E le cure gratuite? Quelle vanno garantite a tutti, anche ai detenuti, sono un diritto universale. Ma ai non vaccinati no, loro se le devono pagare da soli. Il diritto universale può fare eccezione per loro. Ed anche il giuramento di Ippocrate non vale per questa categoria; ai tanti operatori sanitari che hanno condiviso la voglia di trovarsi un non vaccinato tra le loro mani, per fargli una flebo fuori vena, intubarlo senza anestesia, o peggio, si aggiungono medici che riserverebbero campi di sterminio e camere a gas per chi non si vaccina (Marianna Rubino e Giuseppe Gigantino).
Se anche le parole sono importanti, la condanna dovrebbe arrivare massiccia e unanime da parte di chi ha voce per parlare. E invece per il “divulgatore scientifico” Roberto Burioni i non vaccinati “devono restare agli arresti domiciliari e fare una vita da sorci”. Il giornalista “progressista” Andrea Scanzi si divertirebbe “a vederli morire come mosche mentre mangia pop corn”. Più “selvaggia” la Lucarelli, che vorrebbe vederli “ridursi a poltiglia verde”. Per il politico giornalista Giuliano Cazzola “i No Vax sono terroristi e vanno sfamati con il piombo” e c’è perfino chi prega Dio “affinché chi non si vaccina muoia velocemente” (Giovanni Spano vicesindaco di Villacidro).
Sono solo alcuni esempi di politici e giornalisti che usano un linguaggio, nei confronti dei non vaccinati, dello stesso tenore di quello usato dai nazi-fascisti nei confronti degli ebrei.
L’infondatezza di queste affermazioni, quanto l’ignoranza dei loro autori, sono state rimarcate da un articolo pubblicato il 20 novembre 2021 dall’autorevole rivista medica The Lancet, dal titolo “COVID-19: stigmatising the unvaccinated is not justified”, in cui si invitano “gli alti funzionari e gli scienziati a fermare la stigmatizzazione inappropriata delle persone non vaccinate, che includono i nostri pazienti, colleghi e altri concittadini, e a impegnarsi maggiormente per riunire la società”, in quanto i non vaccinati non sono una minaccia e che “ci sono prove crescenti che gli individui vaccinati continuano ad avere un ruolo rilevante nella trasmissione”.
Con questo clima che, con le nostra parole e con i nostro silenzi, abbiamo contribuito a creare, cosa abbiamo da celebrare in questo Natale?

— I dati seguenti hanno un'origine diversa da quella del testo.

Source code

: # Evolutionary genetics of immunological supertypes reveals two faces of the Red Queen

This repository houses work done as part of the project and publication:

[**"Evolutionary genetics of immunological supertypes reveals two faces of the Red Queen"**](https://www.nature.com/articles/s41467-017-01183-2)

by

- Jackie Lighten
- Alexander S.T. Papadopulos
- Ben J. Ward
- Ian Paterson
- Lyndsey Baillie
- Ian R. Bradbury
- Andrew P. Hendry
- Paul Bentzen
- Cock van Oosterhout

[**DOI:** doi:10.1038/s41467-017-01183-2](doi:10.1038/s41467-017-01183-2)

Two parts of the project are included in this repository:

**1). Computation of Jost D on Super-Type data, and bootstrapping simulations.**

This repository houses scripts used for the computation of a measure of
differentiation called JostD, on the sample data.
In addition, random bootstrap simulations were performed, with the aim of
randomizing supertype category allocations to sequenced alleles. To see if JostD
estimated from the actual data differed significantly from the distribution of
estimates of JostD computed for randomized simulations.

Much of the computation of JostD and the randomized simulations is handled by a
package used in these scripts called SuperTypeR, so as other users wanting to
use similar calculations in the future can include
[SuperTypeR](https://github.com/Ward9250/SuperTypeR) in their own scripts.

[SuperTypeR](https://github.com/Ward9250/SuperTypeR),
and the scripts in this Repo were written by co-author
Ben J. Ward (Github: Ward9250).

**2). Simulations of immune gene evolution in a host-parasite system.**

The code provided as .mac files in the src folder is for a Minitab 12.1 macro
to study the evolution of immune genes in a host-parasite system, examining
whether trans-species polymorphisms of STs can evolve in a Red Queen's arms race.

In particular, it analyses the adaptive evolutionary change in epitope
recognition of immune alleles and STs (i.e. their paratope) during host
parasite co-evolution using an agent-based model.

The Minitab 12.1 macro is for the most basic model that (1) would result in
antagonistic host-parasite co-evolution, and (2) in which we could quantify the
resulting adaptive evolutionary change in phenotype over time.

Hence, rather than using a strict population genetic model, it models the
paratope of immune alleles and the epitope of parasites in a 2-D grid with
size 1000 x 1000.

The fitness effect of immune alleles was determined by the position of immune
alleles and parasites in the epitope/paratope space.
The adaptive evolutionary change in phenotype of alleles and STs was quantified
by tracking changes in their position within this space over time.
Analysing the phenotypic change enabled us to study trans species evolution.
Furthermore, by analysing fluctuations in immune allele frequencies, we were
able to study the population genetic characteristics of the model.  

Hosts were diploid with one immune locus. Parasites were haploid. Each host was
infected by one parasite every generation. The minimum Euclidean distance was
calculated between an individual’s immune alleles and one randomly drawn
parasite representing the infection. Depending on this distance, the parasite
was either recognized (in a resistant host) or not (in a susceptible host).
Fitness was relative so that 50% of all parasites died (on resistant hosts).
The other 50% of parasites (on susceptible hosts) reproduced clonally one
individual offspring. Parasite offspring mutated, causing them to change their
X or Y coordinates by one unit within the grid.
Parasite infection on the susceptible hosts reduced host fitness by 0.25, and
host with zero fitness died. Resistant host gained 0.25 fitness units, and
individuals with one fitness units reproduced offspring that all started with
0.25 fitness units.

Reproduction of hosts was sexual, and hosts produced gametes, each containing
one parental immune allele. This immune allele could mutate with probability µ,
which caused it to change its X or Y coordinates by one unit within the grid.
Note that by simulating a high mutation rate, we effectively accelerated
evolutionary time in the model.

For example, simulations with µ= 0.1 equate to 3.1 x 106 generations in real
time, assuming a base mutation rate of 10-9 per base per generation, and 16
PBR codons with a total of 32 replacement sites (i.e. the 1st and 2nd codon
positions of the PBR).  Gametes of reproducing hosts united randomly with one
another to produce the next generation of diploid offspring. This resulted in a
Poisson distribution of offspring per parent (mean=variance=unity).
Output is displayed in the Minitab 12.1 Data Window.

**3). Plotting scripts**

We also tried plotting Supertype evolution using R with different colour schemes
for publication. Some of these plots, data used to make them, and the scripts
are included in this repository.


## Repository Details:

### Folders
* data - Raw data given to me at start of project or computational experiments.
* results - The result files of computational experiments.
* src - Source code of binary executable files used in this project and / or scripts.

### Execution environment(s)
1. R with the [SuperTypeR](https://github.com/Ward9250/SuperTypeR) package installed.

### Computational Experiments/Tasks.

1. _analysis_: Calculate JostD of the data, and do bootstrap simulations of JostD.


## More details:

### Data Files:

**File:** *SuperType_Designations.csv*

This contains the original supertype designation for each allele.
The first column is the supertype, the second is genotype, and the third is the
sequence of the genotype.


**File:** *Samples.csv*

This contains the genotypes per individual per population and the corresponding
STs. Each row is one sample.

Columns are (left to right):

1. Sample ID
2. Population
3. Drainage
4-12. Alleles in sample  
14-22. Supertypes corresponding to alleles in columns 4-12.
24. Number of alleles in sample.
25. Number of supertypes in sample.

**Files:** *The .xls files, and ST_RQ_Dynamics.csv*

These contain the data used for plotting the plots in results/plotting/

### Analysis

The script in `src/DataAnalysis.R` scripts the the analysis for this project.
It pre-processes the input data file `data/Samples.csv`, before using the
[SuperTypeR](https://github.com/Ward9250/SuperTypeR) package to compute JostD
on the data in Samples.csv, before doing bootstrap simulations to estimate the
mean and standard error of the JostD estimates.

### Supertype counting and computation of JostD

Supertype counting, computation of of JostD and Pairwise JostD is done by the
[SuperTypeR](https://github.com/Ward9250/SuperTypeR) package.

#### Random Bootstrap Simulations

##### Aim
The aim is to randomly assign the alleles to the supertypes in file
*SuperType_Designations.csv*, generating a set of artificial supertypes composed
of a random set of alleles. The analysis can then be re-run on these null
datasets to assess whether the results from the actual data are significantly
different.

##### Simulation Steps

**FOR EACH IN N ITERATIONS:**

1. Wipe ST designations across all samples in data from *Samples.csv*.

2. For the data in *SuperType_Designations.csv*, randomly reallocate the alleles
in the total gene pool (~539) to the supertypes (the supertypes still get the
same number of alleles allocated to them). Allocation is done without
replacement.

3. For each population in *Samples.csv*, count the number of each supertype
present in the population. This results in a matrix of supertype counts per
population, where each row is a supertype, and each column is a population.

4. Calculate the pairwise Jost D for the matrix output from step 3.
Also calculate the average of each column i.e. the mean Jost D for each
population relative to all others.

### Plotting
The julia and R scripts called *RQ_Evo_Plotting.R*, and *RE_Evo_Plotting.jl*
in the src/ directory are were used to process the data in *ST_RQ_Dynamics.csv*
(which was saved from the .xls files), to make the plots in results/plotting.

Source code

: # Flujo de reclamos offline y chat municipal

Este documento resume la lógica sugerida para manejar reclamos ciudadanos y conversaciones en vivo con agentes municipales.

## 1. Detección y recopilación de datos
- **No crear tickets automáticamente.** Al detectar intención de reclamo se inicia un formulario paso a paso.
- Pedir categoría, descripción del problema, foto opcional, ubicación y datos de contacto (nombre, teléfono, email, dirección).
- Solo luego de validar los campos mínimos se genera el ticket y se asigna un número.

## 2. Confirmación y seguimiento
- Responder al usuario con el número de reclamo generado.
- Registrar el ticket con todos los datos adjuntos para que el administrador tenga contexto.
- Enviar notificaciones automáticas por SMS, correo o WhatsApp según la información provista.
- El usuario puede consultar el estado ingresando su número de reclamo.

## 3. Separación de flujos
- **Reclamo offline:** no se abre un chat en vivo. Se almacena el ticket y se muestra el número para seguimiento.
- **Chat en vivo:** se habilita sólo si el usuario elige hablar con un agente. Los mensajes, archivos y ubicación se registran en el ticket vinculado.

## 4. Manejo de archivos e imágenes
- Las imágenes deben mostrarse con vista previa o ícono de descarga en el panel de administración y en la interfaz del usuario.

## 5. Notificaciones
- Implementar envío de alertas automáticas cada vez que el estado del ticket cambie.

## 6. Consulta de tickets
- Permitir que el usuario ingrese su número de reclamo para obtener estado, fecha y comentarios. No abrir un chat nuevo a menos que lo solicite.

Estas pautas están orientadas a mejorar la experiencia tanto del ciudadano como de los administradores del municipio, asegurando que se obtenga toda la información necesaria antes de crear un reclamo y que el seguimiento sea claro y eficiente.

Quale segno di pace ci possiamo scambiare nel giorno in cui il mondo ricorda la nascita di chi abbracciò i lebbrosi, anziché segregarli? Quale credibile predica potranno fare, dal loro pulpito, quei preti che hanno rifiutato le funzioni religiose e impedito di far entrare nella “casa di Dio” i non vaccinati?